Frame from "Kodiak Borough: Assembly Work Session of June 25, 2026 Part 1" · Source
Kodiak Borough explores natural resource excise tax, marijuana levy
The Kodiak Island Borough Assembly discussed two separate revenue proposals Thursday: a draft marijuana tax ordinance and an early-stage natural resource excise concept modeled on Sitka's fish box fee. Assembly Member Jeff Woods introduced the broader resource extraction idea; Mayor Jared Griffin framed both as revenue diversification. Woods cited Alaska Department of Fish and Game data showing roughly 74 percent of the deer harvested in the borough come from nonresidents. "Fish and Game information indicates that roughly 74% of the deer harvested in the Kodiak Island Borough are harvested by people who do not live in the Kodiak Island Borough," Woods said. "I don't like a system where we take, take, take without a dedicated way to repair, replace, or replenish."
Griffin noted that both proposals shared the same underlying goal: "this and the next item that we are going to be looking at is about kind of like diversifying, not necessarily expanding, but, right, but diversifying our financial foundation, you know."
Unresolved Questions
The natural resource excise concept remained exploratory.
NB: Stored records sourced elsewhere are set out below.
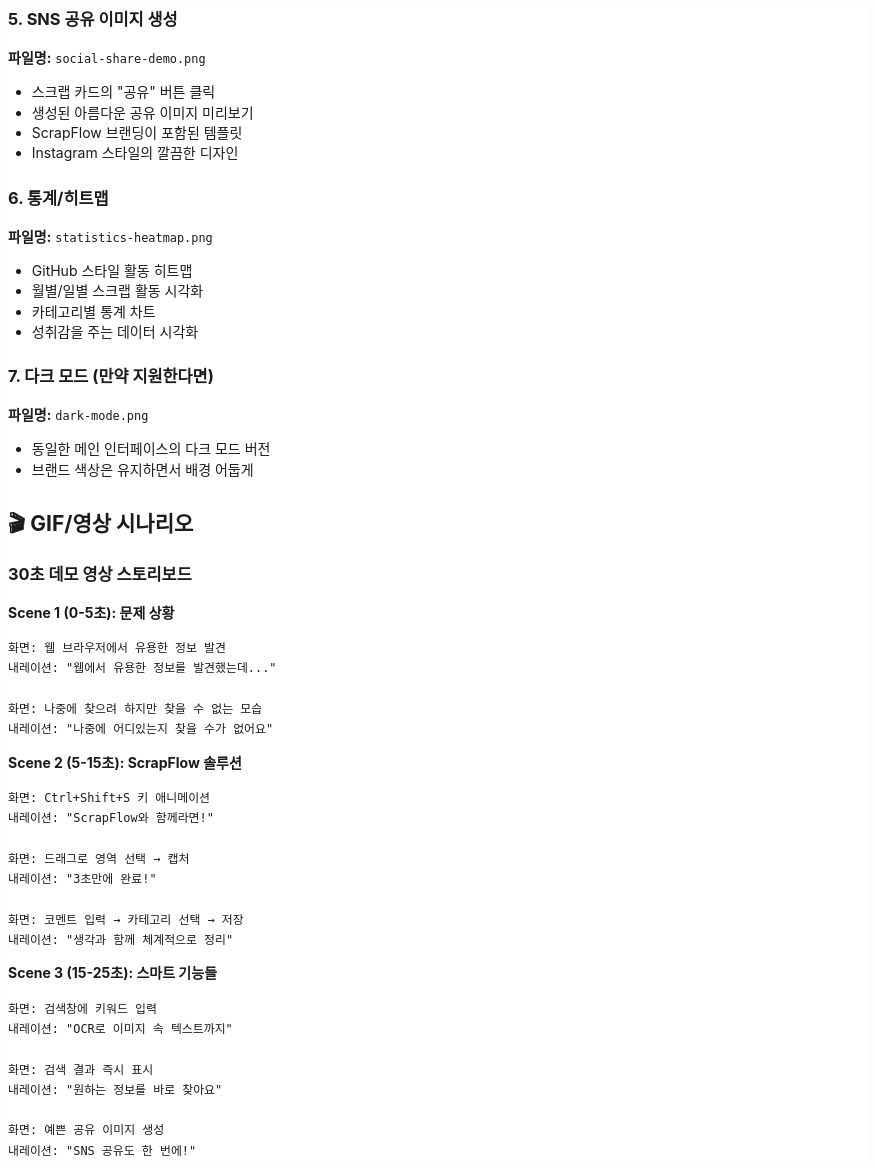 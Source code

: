 ### 5. SNS 공유 이미지 생성
**파일명:** `social-share-demo.png`
- 스크랩 카드의 "공유" 버튼 클릭
- 생성된 아름다운 공유 이미지 미리보기
- ScrapFlow 브랜딩이 포함된 템플릿
- Instagram 스타일의 깔끔한 디자인

### 6. 통계/히트맵
**파일명:** `statistics-heatmap.png`
- GitHub 스타일 활동 히트맵
- 월별/일별 스크랩 활동 시각화
- 카테고리별 통계 차트
- 성취감을 주는 데이터 시각화

### 7. 다크 모드 (만약 지원한다면)
**파일명:** `dark-mode.png`
- 동일한 메인 인터페이스의 다크 모드 버전
- 브랜드 색상은 유지하면서 배경 어둡게

## 🎬 GIF/영상 시나리오

### 30초 데모 영상 스토리보드

**Scene 1 (0-5초): 문제 상황**
```
화면: 웹 브라우저에서 유용한 정보 발견
내레이션: "웹에서 유용한 정보를 발견했는데..."

화면: 나중에 찾으려 하지만 찾을 수 없는 모습  
내레이션: "나중에 어디있는지 찾을 수가 없어요"
```

**Scene 2 (5-15초): ScrapFlow 솔루션**
```
화면: Ctrl+Shift+S 키 애니메이션
내레이션: "ScrapFlow와 함께라면!"

화면: 드래그로 영역 선택 → 캡처
내레이션: "3초만에 완료!"

화면: 코멘트 입력 → 카테고리 선택 → 저장
내레이션: "생각과 함께 체계적으로 정리"
```

**Scene 3 (15-25초): 스마트 기능들**
```
화면: 검색창에 키워드 입력
내레이션: "OCR로 이미지 속 텍스트까지"

화면: 검색 결과 즉시 표시
내레이션: "원하는 정보를 바로 찾아요"

화면: 예쁜 공유 이미지 생성
내레이션: "SNS 공유도 한 번에!"
```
Griffin summarized three main follow-up questions for staff and legal counsel: whether a resident exemption or rebate program would be legally feasible, what the administrative burden of collection would look like, and how enforcement and collection at shippers or the airport would work in practice. Assembly Member Scott Smiley raised tentative concerns about the legality of a resident carve-out, noting that fishing license fee structures had previously faced scrutiny over resident-versus-nonresident distinctions. Assembly Member Jeremiah Gardner, who wants language protecting locals, acknowledged the constraint: "My big concern here is for locals. I think language should be in here where if you are a resident of Kodiak, that I don't think that this should apply to you to some degree. There's got to be a concession in there."
On enforcement, Assembly Member Bo Whiteside named the core problem: "I think the biggest hurdle for this would be the burden of enforcement. I don't know how the state would respond to a cooperative approach to this and sharing records with us. But I do agree that there's a very high amount of transporters coming from the mainland down here to extract fish and game resources, a very, very high amount." Whiteside said he would support sending the measure to voters if the enforcement burden and a local exemption could be worked out, but was clear he would not support moving it forward without a public vote.